I’m hiding in our second bedroom, pretending to ‘work’, while our landlord shows prospective new tenants around our flat. I have five more days in France.
In France, this time of year is known as la rentrée – after the languid summer days of August where everyone is en vacances (literally everyone, even the supermarkets close) the French head back to school and work at the beginning of September, refreshed and ready to go. It almost has a sense of the New Year about it. This September, I am having my very own heightened period of rentrée: getting ready for a new flat, a new city, a new (old) country, new friends and a new career (hopefully).

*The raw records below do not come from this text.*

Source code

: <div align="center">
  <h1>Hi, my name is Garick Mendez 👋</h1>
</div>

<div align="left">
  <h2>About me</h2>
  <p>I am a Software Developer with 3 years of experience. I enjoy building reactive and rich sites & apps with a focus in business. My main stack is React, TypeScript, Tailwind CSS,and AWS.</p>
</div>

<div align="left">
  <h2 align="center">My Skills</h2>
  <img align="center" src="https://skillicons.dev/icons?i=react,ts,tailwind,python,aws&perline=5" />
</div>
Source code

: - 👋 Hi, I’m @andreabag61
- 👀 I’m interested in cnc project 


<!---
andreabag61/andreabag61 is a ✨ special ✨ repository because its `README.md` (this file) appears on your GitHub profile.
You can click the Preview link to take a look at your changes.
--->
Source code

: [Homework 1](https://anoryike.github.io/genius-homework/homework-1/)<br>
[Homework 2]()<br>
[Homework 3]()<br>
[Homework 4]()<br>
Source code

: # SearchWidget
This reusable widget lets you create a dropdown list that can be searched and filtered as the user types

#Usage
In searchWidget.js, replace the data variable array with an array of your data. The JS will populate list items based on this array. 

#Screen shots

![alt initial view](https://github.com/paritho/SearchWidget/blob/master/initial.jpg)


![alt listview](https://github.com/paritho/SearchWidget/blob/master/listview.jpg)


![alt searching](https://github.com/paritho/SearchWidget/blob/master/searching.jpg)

After spending a week in Brighton we managed to find a tiny, expensive flat in Seven Dials and this time next week I’ll be living there. I am itching to go, not because I can’t wait to move into an empty apartment by myself (husband will be joining me in two months or so) but because I hate this period of waiting for everything to end. I’m more of a ‘sneak off during the party’ kind of person than an ‘announce I’m leaving and hug everyone’ kind of person, so I would rather just get this over with. Since my husband will be living between Lyon and Brighton for the next few months, the process of leaving will necessarily drag on a bit.
While I’m excited to move on and try somewhere new, I’m quite apprehensive too. As I mentioned in my previous post, I’ve spent the best part of the last two years working sporadically, and on a rather random timetable. I’ve allowed myself days to complete work that should take hours, and wasted whole mornings procrastinating which resulted in staying up all night to meet deadlines. I’ve never said no to a project, but I’ve bent my schedule to fit around my husband’s.
This will all have to change.
Although it’s a scary prospect, I think some structure and a few challenges will probably do me good. I don’t want to be the kind of person that shirks hard work, and I think at the moment I am a bit like that. Although life in France hasn’t been easy, I haven’t sought out situations that would improve my language skills like some people have, or pushed through a bit of social discomfort to make more friends. Although I’ve said yes to pretty much everything I’ve been offered (holding conversation classes, accent coaching, writing copy) I’ve not really made the leap into taking any of it a step further. I’ve been scared to throw myself into it. Perhaps because I’ve always viewed my life here as temporary, but that is probably a generous interpretation. I think a kernel of fear has been behind every decision I’ve made, and the desire to not be tested. I think I’ve gone a bit soft.
But that’s going to have to change pretty quickly. I am about to start a course (and career) which is the antithesis of comfort, and is basically an eternal deadline.
Where is the crying-while-laughing emoji when you need it?
In all seriousness, I do feel like I'm on the precipice of a big life change, and it seems fitting that it coincides with my last rentrée in Lyon. Time to shine my school shoes, dig out my pencil case and go meet the rest of the kids in class.